■ **What you are asked to do**:
In the entries below, the lines from the one with "로그인하지 않았으면 거부한다." through the one with "음식아이디는 숫자로만 주어집니다." are to be copied exactly; both ends count.

■ **Given information**:
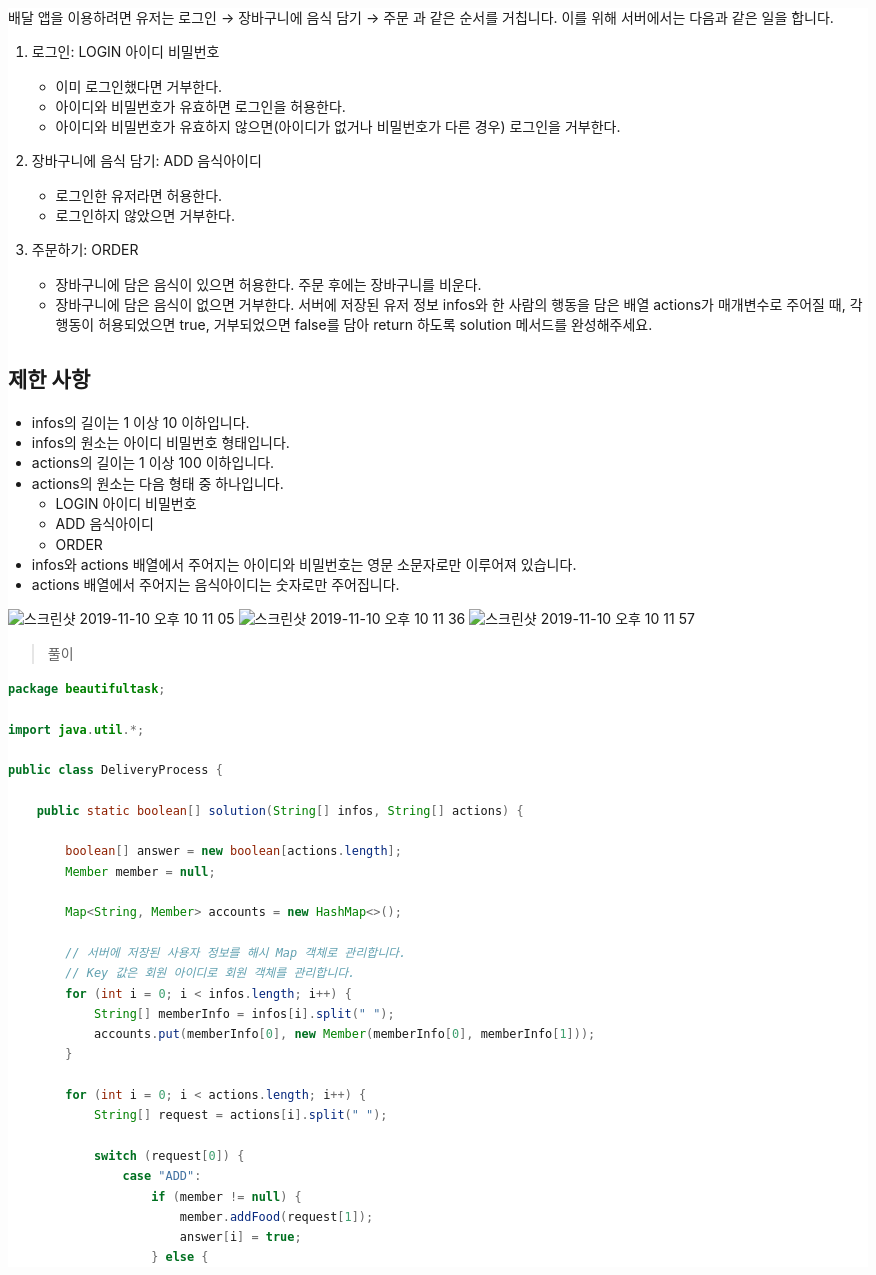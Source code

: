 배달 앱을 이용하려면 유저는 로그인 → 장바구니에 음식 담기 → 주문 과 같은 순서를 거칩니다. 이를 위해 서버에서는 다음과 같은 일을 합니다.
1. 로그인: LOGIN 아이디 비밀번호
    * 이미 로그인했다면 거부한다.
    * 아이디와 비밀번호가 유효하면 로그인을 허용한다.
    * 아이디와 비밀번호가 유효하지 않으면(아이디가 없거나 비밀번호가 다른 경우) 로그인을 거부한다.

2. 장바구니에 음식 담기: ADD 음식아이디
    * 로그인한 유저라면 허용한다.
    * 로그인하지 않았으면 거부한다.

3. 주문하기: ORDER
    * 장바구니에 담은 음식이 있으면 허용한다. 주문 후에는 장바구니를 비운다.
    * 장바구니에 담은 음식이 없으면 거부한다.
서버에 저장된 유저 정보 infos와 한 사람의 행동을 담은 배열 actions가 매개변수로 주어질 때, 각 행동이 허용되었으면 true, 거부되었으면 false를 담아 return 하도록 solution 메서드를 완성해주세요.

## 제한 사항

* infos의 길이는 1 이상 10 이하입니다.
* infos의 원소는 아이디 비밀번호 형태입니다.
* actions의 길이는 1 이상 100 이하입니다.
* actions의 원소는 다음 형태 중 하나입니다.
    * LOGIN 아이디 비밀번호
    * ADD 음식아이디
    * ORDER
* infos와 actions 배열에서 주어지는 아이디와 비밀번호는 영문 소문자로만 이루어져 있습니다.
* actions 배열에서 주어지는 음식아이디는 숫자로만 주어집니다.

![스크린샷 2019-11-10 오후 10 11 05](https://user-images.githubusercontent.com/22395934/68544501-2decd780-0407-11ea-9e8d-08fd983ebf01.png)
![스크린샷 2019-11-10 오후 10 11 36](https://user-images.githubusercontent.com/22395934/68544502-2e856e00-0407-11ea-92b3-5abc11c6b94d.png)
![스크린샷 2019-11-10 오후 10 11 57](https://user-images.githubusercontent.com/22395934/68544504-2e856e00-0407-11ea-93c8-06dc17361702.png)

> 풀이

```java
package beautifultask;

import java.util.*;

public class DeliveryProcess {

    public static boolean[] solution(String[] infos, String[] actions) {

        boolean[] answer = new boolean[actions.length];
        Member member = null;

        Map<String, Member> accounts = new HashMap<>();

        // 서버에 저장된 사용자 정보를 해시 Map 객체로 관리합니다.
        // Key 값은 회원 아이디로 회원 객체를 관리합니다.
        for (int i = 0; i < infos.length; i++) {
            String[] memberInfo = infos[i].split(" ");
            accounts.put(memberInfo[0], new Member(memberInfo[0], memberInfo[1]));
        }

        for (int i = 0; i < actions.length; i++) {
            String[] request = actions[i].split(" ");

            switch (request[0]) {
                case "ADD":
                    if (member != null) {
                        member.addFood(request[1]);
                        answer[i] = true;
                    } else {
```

■ **Worked solution**:
    * 로그인하지 않았으면 거부한다.

3. 주문하기: ORDER
    * 장바구니에 담은 음식이 있으면 허용한다. 주문 후에는 장바구니를 비운다.
    * 장바구니에 담은 음식이 없으면 거부한다.
서버에 저장된 유저 정보 infos와 한 사람의 행동을 담은 배열 actions가 매개변수로 주어질 때, 각 행동이 허용되었으면 true, 거부되었으면 false를 담아 return 하도록 solution 메서드를 완성해주세요.

## 제한 사항

* infos의 길이는 1 이상 10 이하입니다.
* infos의 원소는 아이디 비밀번호 형태입니다.
* actions의 길이는 1 이상 100 이하입니다.
* actions의 원소는 다음 형태 중 하나입니다.
    * LOGIN 아이디 비밀번호
    * ADD 음식아이디
    * ORDER
* infos와 actions 배열에서 주어지는 아이디와 비밀번호는 영문 소문자로만 이루어져 있습니다.
* actions 배열에서 주어지는 음식아이디는 숫자로만 주어집니다.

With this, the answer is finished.